--- Entries provided Enclosed Below ---

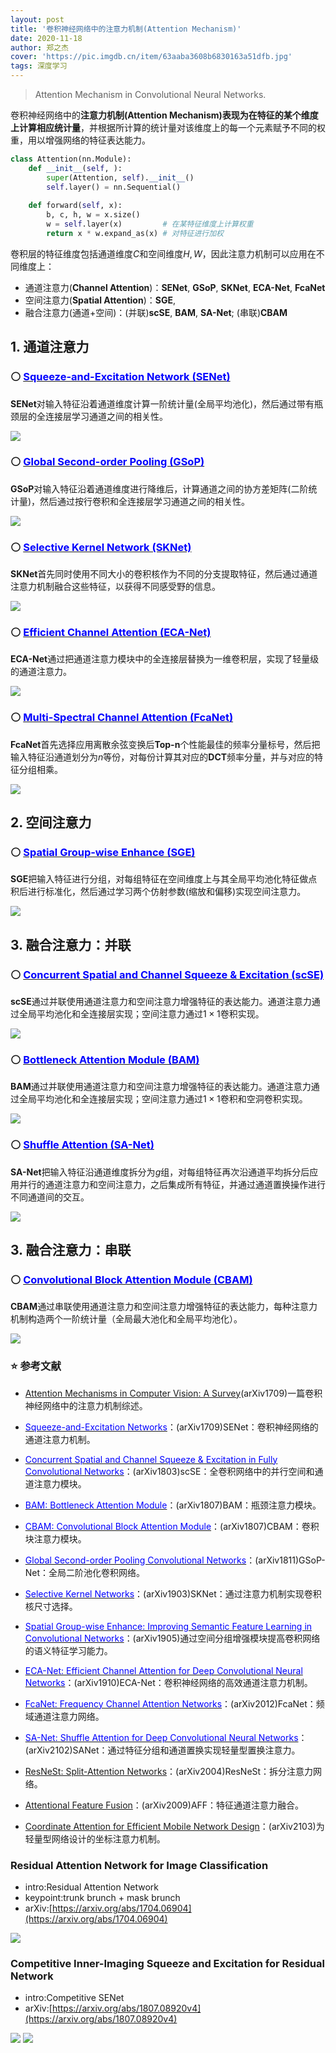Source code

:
 ```yaml
---
layout: post
title: '卷积神经网络中的注意力机制(Attention Mechanism)'
date: 2020-11-18
author: 郑之杰
cover: 'https://pic.imgdb.cn/item/63aaba3608b6830163a51dfb.jpg'
tags: 深度学习
---
```


> Attention Mechanism in Convolutional Neural Networks.

卷积神经网络中的**注意力机制(Attention Mechanism)**表现为在特征的某个维度上计算相应**统计量**，并根据所计算的统计量对该维度上的每一个元素赋予不同的权重，用以增强网络的特征表达能力。

```python
class Attention(nn.Module):
    def __init__(self, ):
        super(Attention, self).__init__()
        self.layer() = nn.Sequential()
    
    def forward(self, x):
        b, c, h, w = x.size()
        w = self.layer(x)         # 在某特征维度上计算权重
        return x * w.expand_as(x) # 对特征进行加权
```

卷积层的特征维度包括通道维度$C$和空间维度$H,W$，因此注意力机制可以应用在不同维度上：
- 通道注意力(**Channel Attention**)：**SENet**, **GSoP**, **SKNet**, **ECA-Net**, **FcaNet**
- 空间注意力(**Spatial Attention**)：**SGE**,
- 融合注意力(通道+空间)：(并联)**scSE**, **BAM**, **SA-Net**; (串联)**CBAM**


## 1. 通道注意力

### ⚪ [<font color=blue>Squeeze-and-Excitation Network (SENet)</font>](https://0809zheng.github.io/2020/10/01/senet.html)

**SENet**对输入特征沿着通道维度计算一阶统计量(全局平均池化)，然后通过带有瓶颈层的全连接层学习通道之间的相关性。

![](https://pic.imgdb.cn/item/63a41844b1fccdcd36de13f2.jpg)

### ⚪ [<font color=blue>Global Second-order Pooling (GSoP)</font>](https://0809zheng.github.io/2020/10/03/gsopnet.html)

**GSoP**对输入特征沿着通道维度进行降维后，计算通道之间的协方差矩阵(二阶统计量)，然后通过按行卷积和全连接层学习通道之间的相关性。

![](https://pic.imgdb.cn/item/63a441b408b6830163cd168d.jpg)

### ⚪ [<font color=blue>Selective Kernel Network (SKNet)</font>](https://0809zheng.github.io/2020/10/02/sknet.html)

**SKNet**首先同时使用不同大小的卷积核作为不同的分支提取特征，然后通过通道注意力机制融合这些特征，以获得不同感受野的信息。

![](https://pic.imgdb.cn/item/63a4269bb1fccdcd36f4c6b3.jpg)

### ⚪ [<font color=blue>Efficient Channel Attention (ECA-Net)</font>](https://0809zheng.github.io/2020/10/07/ecanet.html)

**ECA-Net**通过把通道注意力模块中的全连接层替换为一维卷积层，实现了轻量级的通道注意力。

![](https://pic.imgdb.cn/item/63a5570808b6830163258973.jpg)

### ⚪ [<font color=blue>Multi-Spectral Channel Attention (FcaNet)</font>](https://0809zheng.github.io/2020/10/09/fcanet.html)

**FcaNet**首先选择应用离散余弦变换后**Top-n**个性能最佳的频率分量标号，然后把输入特征沿通道划分为$n$等份，对每份计算其对应的**DCT**频率分量，并与对应的特征分组相乘。

![](https://pic.imgdb.cn/item/63a6645a08b6830163bc8227.jpg)

## 2. 空间注意力

### ⚪ [<font color=blue>Spatial Group-wise Enhance (SGE)</font>](https://0809zheng.github.io/2020/10/07/ecanet.html)

**SGE**把输入特征进行分组，对每组特征在空间维度上与其全局平均池化特征做点积后进行标准化，然后通过学习两个仿射参数(缩放和偏移)实现空间注意力。

![](https://pic.imgdb.cn/item/63a55f3d08b683016332fdc6.jpg)

## 3. 融合注意力：并联

### ⚪ [<font color=blue>Concurrent Spatial and Channel Squeeze & Excitation (scSE)</font>](https://0809zheng.github.io/2020/10/06/scse.html)

**scSE**通过并联使用通道注意力和空间注意力增强特征的表达能力。通道注意力通过全局平均池化和全连接层实现；空间注意力通过$1\times 1$卷积实现。

![](https://pic.imgdb.cn/item/63a51eee08b6830163cb93b0.jpg)

### ⚪ [<font color=blue>Bottleneck Attention Module (BAM)</font>](https://0809zheng.github.io/2020/10/04/bam.html)

**BAM**通过并联使用通道注意力和空间注意力增强特征的表达能力。通道注意力通过全局平均池化和全连接层实现；空间注意力通过$1\times 1$卷积和空洞卷积实现。

![](https://pic.imgdb.cn/item/63a50e2908b6830163b5939c.jpg)


### ⚪ [<font color=blue>Shuffle Attention (SA-Net)</font>](https://0809zheng.github.io/2021/01/30/sanet.html)

**SA-Net**把输入特征沿通道维度拆分为$g$组，对每组特征再次沿通道平均拆分后应用并行的通道注意力和空间注意力，之后集成所有特征，并通过通道置换操作进行不同通道间的交互。

![](https://img.imgdb.cn/item/601cb04a3ffa7d37b3c0b9c2.jpg)

## 3. 融合注意力：串联

### ⚪ [<font color=blue>Convolutional Block Attention Module (CBAM)</font>](https://0809zheng.github.io/2020/10/05/cbam.html)

**CBAM**通过串联使用通道注意力和空间注意力增强特征的表达能力，每种注意力机制构造两个一阶统计量（全局最大池化和全局平均池化）。

![](https://pic.imgdb.cn/item/63a516a408b6830163c0658b.jpg)

### ⭐ 参考文献
- [Attention Mechanisms in Computer Vision: A Survey](https://arxiv.org/abs/2111.07624)(arXiv1709)一篇卷积神经网络中的注意力机制综述。
- [<font color=blue>Squeeze-and-Excitation Networks</font>](https://0809zheng.github.io/2020/10/01/senet.html)：(arXiv1709)SENet：卷积神经网络的通道注意力机制。
- [<font color=blue>Concurrent Spatial and Channel Squeeze & Excitation in Fully Convolutional Networks</font>](https://0809zheng.github.io/2020/10/06/scse.html)：(arXiv1803)scSE：全卷积网络中的并行空间和通道注意力模块。
- [<font color=blue>BAM: Bottleneck Attention Module</font>](https://0809zheng.github.io/2020/10/04/bam.html)：(arXiv1807)BAM：瓶颈注意力模块。
- [<font color=blue>CBAM: Convolutional Block Attention Module</font>](https://0809zheng.github.io/2020/10/05/cbam.html)：(arXiv1807)CBAM：卷积块注意力模块。
- [<font color=blue>Global Second-order Pooling Convolutional Networks</font>](https://0809zheng.github.io/2020/10/03/gsopnet.html)：(arXiv1811)GSoP-Net：全局二阶池化卷积网络。
- [<font color=blue>Selective Kernel Networks</font>](https://0809zheng.github.io/2020/10/02/sknet.html)：(arXiv1903)SKNet：通过注意力机制实现卷积核尺寸选择。
- [<font color=blue>Spatial Group-wise Enhance: Improving Semantic Feature Learning in Convolutional Networks</font>](https://0809zheng.github.io/2020/10/07/ecanet.html)：(arXiv1905)通过空间分组增强模块提高卷积网络的语义特征学习能力。
- [<font color=blue>ECA-Net: Efficient Channel Attention for Deep Convolutional Neural Networks</font>](https://0809zheng.github.io/2020/10/07/ecanet.html)：(arXiv1910)ECA-Net：卷积神经网络的高效通道注意力机制。
- [<font color=blue>FcaNet: Frequency Channel Attention Networks</font>](https://0809zheng.github.io/2020/10/09/fcanet.html)：(arXiv2012)FcaNet：频域通道注意力网络。
- [<font color=blue>SA-Net: Shuffle Attention for Deep Convolutional Neural Networks</font>](https://0809zheng.github.io/2021/01/30/sanet.html)：(arXiv2102)SANet：通过特征分组和通道置换实现轻量型置换注意力。




- [ResNeSt: Split-Attention Networks](https://0809zheng.github.io/2020/09/09/resnest.html)：(arXiv2004)ResNeSt：拆分注意力网络。

- [Attentional Feature Fusion](https://0809zheng.github.io/2020/12/01/aff.html)：(arXiv2009)AFF：特征通道注意力融合。



- [Coordinate Attention for Efficient Mobile Network Design](https://0809zheng.github.io/2021/03/06/ca.html)：(arXiv2103)为轻量型网络设计的坐标注意力机制。



### Residual Attention Network for Image Classification
- intro:Residual Attention Network
- keypoint:trunk brunch + mask brunch
- arXiv:[https://arxiv.org/abs/1704.06904](https://arxiv.org/abs/1704.06904)

![](https://pic.downk.cc/item/5e82b31f504f4bcb04d14747.png)




### Competitive Inner-Imaging Squeeze and Excitation for Residual Network
- intro:Competitive SENet
- arXiv:[https://arxiv.org/abs/1807.08920v4](https://arxiv.org/abs/1807.08920v4)

![](https://pic.downk.cc/item/5e82bbfd504f4bcb04d8bf5a.png)
![](https://pic.downk.cc/item/5e82bc12504f4bcb04d8d3ee.png)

--- End of Enclosed Entries provided ---

__Task item__: Whenever the word "Feature" occurs in a line above, copy that line.

__Response__:
- [<font color=blue>Spatial Group-wise Enhance: Improving Semantic Feature Learning in Convolutional Networks</font>](https://0809zheng.github.io/2020/10/07/ecanet.html)：(arXiv1905)通过空间分组增强模块提高卷积网络的语义特征学习能力。
- [Attentional Feature Fusion](https://0809zheng.github.io/2020/12/01/aff.html)：(arXiv2009)AFF：特征通道注意力融合。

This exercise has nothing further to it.